FORLI' - Torrone forlivese premiato dal ''Gambero Rosso''

FORLI' - Torrone forlivese premiato dal ''Gambero Rosso''

FORLI’ - Nel numero in edicola tre pagine dedicate all'azienda forlivese scelta a rappresentare l'arte della creazione del più antico e tradizionale dolce natalizio. Una bontà fatta di pochi, grandi ingredienti che nel laboratorio forlivese si trasforma e si rinnova in continuazione.


La prestigiosa rivista di cultura enogastronomica ha così deciso di dedicare il numero di dicembre a questo dolce intramontabile e ha scelto 7 aziende artigiane considerate le più rappresentative per la qualità dei prodotti lungo tutto lo stivale e tra queste è stato chiamato anche L'ARTIGIANO di Forlì affinchè potesse raccontare i segreti dei suoi prodotti e la storia esemplare dell'azienda.

Ci vogliono fino a nove ore di lavorazione e venti anni di esperienza e passione affinchè pochi e semplici ingredienti si trasformino in un "torrone d'autore" artigianale.


Zucchero, miele millefiori delle colline romagnole, mandorle intere sgusciate delle Puglie e albume sono gli ingredienti base che Fabio e Manuele Gardini miscelano sapientemente per dare vita a una gamma di torroni che registrano un numero di estimatori costantemente in crescita nonostante la concorrenza di tanti altri dolci natalizi.

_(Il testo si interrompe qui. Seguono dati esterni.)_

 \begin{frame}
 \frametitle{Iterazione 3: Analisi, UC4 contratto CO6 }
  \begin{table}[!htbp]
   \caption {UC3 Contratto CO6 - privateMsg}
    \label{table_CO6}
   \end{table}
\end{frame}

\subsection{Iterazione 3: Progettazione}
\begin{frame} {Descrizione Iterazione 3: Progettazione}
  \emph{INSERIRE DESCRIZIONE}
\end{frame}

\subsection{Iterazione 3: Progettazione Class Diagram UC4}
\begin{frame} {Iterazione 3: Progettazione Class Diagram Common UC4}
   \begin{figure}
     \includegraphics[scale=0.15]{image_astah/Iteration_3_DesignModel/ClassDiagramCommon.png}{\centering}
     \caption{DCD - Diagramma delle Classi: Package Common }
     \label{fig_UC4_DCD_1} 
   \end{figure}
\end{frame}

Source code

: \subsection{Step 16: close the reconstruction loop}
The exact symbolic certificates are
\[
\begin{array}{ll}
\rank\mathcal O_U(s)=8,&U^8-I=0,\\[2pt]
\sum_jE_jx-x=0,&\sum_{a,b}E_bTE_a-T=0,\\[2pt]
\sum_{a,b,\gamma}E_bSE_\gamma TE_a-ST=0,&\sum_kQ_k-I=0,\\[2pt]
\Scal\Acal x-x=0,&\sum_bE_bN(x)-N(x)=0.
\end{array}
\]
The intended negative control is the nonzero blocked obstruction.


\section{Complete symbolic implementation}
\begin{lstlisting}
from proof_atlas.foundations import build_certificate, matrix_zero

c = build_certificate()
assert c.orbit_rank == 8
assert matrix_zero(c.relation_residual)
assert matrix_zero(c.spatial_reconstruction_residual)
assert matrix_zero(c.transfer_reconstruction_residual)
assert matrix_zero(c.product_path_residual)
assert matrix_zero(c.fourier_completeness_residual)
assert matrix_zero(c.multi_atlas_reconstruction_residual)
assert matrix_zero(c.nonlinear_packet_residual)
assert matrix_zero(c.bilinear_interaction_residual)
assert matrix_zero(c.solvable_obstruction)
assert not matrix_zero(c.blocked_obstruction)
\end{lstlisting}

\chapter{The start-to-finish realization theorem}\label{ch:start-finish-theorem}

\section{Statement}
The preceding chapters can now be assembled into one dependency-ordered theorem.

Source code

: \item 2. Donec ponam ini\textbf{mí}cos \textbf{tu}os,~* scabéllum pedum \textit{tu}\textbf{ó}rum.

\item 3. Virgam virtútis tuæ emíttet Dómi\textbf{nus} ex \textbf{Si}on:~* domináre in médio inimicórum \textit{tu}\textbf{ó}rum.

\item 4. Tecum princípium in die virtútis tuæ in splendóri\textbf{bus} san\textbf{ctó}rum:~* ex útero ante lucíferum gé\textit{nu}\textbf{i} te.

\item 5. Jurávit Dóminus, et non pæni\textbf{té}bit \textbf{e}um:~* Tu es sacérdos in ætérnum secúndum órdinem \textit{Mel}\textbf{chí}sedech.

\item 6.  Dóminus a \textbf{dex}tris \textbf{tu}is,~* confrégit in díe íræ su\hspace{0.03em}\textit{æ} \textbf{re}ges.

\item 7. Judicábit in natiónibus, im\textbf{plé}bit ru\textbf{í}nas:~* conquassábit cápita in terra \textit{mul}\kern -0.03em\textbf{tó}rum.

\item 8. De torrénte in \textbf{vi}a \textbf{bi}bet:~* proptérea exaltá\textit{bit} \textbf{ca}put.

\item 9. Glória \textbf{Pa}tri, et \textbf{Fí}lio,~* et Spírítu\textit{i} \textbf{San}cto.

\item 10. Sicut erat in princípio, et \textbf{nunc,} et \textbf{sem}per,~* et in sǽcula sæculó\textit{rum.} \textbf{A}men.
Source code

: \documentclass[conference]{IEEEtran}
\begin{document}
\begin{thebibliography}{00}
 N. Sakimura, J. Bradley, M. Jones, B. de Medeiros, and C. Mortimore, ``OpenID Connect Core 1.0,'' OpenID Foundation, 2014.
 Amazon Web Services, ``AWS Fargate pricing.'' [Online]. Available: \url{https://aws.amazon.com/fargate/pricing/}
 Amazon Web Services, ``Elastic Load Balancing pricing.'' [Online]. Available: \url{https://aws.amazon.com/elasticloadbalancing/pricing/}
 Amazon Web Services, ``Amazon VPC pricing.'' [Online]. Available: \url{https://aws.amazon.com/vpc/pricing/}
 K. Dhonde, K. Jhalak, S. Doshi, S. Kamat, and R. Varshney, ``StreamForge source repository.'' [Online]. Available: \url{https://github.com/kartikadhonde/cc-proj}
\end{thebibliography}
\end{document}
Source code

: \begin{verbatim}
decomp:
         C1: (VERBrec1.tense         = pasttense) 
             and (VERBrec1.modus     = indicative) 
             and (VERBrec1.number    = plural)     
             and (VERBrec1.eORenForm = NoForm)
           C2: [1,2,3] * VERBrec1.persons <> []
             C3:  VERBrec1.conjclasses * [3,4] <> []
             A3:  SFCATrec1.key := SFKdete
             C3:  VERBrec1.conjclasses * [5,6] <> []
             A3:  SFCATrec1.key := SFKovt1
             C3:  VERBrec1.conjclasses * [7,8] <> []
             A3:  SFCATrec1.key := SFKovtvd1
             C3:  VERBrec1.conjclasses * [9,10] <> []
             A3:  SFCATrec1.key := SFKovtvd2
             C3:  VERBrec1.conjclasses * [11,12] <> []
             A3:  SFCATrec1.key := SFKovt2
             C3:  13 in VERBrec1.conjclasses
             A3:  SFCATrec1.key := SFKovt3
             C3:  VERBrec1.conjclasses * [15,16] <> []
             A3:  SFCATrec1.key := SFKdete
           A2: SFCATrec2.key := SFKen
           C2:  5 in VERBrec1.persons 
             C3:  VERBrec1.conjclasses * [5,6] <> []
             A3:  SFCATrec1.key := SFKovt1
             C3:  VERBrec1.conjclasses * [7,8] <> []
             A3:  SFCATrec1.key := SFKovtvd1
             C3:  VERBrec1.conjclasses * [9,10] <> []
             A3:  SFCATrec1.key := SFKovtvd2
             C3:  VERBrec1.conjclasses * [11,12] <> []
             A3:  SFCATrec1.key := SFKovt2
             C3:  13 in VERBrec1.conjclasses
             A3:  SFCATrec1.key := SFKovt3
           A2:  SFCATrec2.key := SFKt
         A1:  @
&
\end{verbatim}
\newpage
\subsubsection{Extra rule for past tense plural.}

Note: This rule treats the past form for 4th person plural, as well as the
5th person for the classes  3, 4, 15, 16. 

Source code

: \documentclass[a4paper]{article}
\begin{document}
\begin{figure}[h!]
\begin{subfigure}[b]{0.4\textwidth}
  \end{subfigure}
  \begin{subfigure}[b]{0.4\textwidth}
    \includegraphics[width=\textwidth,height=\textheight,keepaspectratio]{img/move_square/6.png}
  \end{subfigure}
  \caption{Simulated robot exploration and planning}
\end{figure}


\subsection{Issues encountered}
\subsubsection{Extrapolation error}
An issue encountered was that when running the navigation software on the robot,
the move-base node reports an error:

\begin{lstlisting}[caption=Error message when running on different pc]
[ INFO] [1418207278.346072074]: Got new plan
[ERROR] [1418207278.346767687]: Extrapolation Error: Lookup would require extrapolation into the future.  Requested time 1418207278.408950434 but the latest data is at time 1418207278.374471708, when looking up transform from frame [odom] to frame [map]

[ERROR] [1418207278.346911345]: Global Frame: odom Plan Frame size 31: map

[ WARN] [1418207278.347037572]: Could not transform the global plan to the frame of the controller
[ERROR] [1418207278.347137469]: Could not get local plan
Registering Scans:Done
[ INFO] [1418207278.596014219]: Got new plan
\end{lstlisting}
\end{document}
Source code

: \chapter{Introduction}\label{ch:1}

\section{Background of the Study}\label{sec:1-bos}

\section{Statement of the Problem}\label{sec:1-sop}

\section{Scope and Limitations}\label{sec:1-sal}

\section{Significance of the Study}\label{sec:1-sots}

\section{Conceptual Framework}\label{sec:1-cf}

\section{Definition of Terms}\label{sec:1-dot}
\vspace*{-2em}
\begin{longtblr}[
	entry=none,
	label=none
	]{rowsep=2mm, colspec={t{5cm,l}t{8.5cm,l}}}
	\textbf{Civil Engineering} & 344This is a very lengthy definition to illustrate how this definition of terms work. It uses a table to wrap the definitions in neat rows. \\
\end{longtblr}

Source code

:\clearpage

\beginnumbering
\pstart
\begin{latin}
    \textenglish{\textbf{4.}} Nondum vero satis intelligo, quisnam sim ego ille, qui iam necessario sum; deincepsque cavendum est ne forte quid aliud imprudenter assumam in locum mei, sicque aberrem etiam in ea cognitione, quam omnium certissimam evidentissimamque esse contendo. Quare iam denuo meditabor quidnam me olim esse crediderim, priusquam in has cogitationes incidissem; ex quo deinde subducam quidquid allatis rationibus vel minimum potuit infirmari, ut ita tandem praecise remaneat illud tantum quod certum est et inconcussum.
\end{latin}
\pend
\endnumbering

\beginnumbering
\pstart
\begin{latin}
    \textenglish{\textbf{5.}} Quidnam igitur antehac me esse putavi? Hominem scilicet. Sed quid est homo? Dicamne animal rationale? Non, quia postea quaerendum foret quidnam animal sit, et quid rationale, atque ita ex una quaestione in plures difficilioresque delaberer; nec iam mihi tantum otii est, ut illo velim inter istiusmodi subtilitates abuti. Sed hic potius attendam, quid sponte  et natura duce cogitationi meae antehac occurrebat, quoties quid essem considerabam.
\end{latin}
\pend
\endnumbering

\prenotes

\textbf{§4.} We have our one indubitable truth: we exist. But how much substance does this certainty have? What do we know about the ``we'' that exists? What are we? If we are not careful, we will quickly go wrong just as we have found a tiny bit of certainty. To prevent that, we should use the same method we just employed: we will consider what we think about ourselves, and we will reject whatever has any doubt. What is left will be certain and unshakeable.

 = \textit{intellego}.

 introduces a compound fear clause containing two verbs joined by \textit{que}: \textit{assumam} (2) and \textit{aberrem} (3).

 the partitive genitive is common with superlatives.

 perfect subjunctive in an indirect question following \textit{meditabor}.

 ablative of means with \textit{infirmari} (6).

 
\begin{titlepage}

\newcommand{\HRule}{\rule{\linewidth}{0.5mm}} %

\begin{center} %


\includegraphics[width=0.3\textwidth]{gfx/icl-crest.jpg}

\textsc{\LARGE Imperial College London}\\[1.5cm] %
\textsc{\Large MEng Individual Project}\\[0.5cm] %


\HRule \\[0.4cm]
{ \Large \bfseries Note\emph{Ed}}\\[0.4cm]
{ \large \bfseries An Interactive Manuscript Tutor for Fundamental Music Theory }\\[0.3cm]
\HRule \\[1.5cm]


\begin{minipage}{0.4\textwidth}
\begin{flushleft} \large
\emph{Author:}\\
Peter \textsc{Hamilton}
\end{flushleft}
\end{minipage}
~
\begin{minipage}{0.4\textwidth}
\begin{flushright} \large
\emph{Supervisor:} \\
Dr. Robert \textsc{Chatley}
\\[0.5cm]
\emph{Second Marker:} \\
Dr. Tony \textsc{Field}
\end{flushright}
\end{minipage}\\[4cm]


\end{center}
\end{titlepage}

La qualità di un prodotto nasce non solo dalla maestria della lavorazione, ma ancor prima, dagli ingredienti che si utilizzano.


"Il miele millefiori romagnolo – spiegano i due titolari de L'Artigiano – è stato scelto sia per le sue qualità organolettiche che conferiscono un gusto delicato al prodotto finito sia per la certezza della sua provenienza a garanzia della qualità".

I fratelli Gardini hanno tra l'altro intrapreso già da alcuni anni la strada di utilizzare e valorizzare, quando possibile, i prodotti locali. Ne è testimone la linea Cioccolato ai sapori di Romagna: barrette e cioccolatini al sale dolce di Cervia, al Sangiovese e all'Albana passito, al formaggio di fossa di Sogliano o arricchiti con l'olio Brisighello di Brisighella.


Tornando al torrone l'altro elemento di base sono le mandorle che vengono utilizzate intere e spellate. Si tratta di mandorle pugliesi novelle. Una scelta non solo estetica, ma fatta per migliorare il gusto del torrone che risulta molto più pulito e rotondo.


Due sono le versioni base del torrone: tenero e friabile. Tempi di cottura, procedimento di miscelazione e lavorazione degli ingredienti determinano la consistenza finale di questo vero e proprio dolce conosciuto fin dai tempi dei romani che i fratelli Gardini hanno saputo elevare a vera e propria prelibatezza grazie anche a una lavorazione ancora tutta artigianale che si svolge interamente nel laboratorio di via Benini, 38 a Forlì.


Forti della loro quarantennale esperienza nel campo della pasticceria hanno infatti creato alcuni torroni teneri unici e originali come il torrone al pan di spagna e rhum. Questo è il vero fiore all'occhiello dell'azienda forlivese per quanto riguarda la linea torroneria. Un anima di pan di spagna, preparato sempre nel laboratorio de L'Artigiano e imbevuta nel rhum, è racchiusa all'interno di un torrone morbido che merita di essere degustato come vero e proprio dessert.

Accanto a questo sono nati altri torroni dai sapori particolari. Ecco così il torrone alla cannella (novità 2007), quello all'amarena e quello alla crema fondente. Questi ultimi ingredienti vengono aggiunti nella torroniera solo a fine lavorazione affinchè il loro sapore possa rimanere inalterato.